One of the worlds greatest challenges is to secure access for all to adequate supplies of food that is healthy, safe and high quality, and to do so in an environmentally sustainable manner. To make the necessary improvements, sustainable management of natural capital must be at the forefront of the major goals of food production systems. Resilient environments, sustainable production practices and protection of agrobiodiversity can serve as avenues to improve dietary diversity and quality and, in turn, generate income for sustainable smallholder farmers, while aiding in the restoration and preservation of the ecosystem.

The reduced variety of crops on which commercial farming is based creates a reduced capacity for agriculture to adapt to environmental changes and stresses. The loss or lack of adaptive capacity in modern, commercial agriculture is a cause for concern in relation to the expected impacts of climate change. This is particularly relevant to mountain areas. Mountain farmers are preserving many of the rarest varieties of cultivars in functioning biodiverse agro-ecosystems, but the harshness of the environment and the effects of climate change increasingly pressure mountain communities to modify their traditional approaches to agriculture.

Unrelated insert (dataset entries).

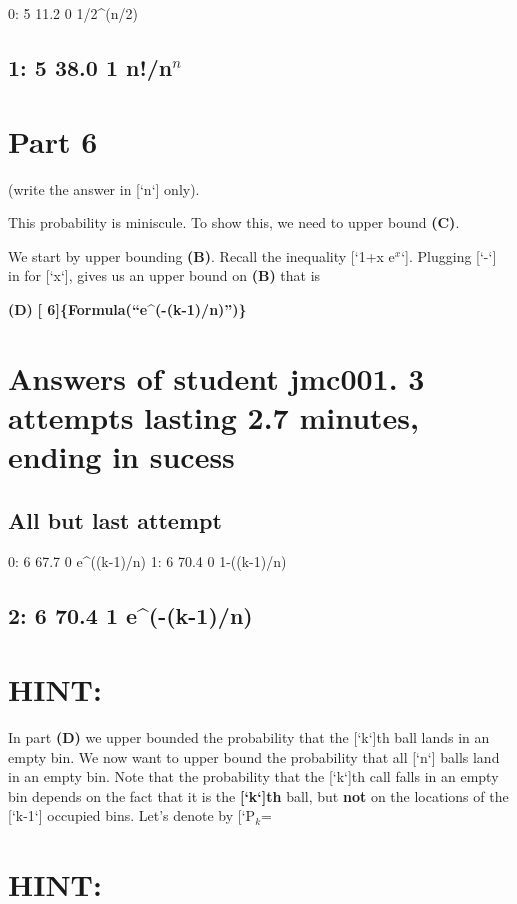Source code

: \documentclass[11pt]{article}
\begin{document}
  0:      5     11.2    0       1/2^(n/2)
\subsection{1:   5     38.0    1       n!/n$^n$}
\label{sec-10-2}
\section{Part   6}
\label{sec-11}

 (write the answer in [`n`] only).

This probability is miniscule. To show this, we need to upper bound \textbf{(C)}.

We start by upper bounding \textbf{(B)}.  Recall the inequality [`1+x \leq e$^x$`]. Plugging [`-`] in for [`x`], gives us an upper bound on \textbf{(B)}
that is 

\textbf{(D)} \textbf{[  6]\{Formula(``e^(-(k-1)/n)'')\}}
\section{Answers of student jmc001.  3 attempts lasting 2.7 minutes, ending in sucess}
\label{sec-12}
\subsection{All but last attempt}
\label{sec-12-1}

  0:      6     67.7    0       e^((k-1)/n)
  1:      6     70.4    0       1-((k-1)/n)
\subsection{2:   6     70.4    1       e^(-(k-1)/n)}
\label{sec-12-2}
\section{HINT:}
\label{sec-13}

In part \textbf{(D)} we upper bounded the probability  that the [`k`]th ball
lands in an empty bin. We now want to upper bound the probability
that all [`n`] balls land in an empty bin. Note that the probability
that the [`k`]th call falls in an empty bin depends on the fact that
it is the \textbf{[`k`]th} ball, but \textbf{not} on the locations of the [`k-1`]
occupied bins. Let's denote by [`P$_k$= 
\section{HINT:}
\label{sec-14}
\end{document}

Taking into account agrobiodiversity in food systems means bringing together the sectors of science, agriculture and economy to propose new strategies of food production that can be implemented in a changing environment, proposing diversified crops and practices as a resource and increased variety as a strength in agro-ecosystems. In addition to agricultural and genetic aspects, the agrobiodiversity discussion focuses on economic and social issues such as identifying markets for biological products, developing adequate value chains and marketing strategies, and preserving local crops.

It is essential to enable community-driven food systems that provide the best possible outcomes for producers and consumers. In this model, producers and consumers are connected through short, transparent, direct value chains.

Producers are incentivized to develop or conserve quality-based production models that are then rewarded with a price premium by consumers. Conversely, consumers are able to access culturally appropriate, safe, nutritious food at affordable prices.

The course will focus on the importance of biodiversity in agriculture, with particular focus on biodiversitys role in enhancing cropping and farming systems’ resilience and adaptability to climate change. Lectures will illustrate principles and practices for gathering agrobiodiversity data through either participatory diagnostic or empirical approaches, and for their utilization to develop management approaches that improve resilience and adaptability.

The aim of the course is to equip participants with the necessary tools, knowledge and understanding to enhance productivity and improve marketing strategies in sustainable and resilient agricultural systems. The training will include lectures by speakers from various national and international organizations.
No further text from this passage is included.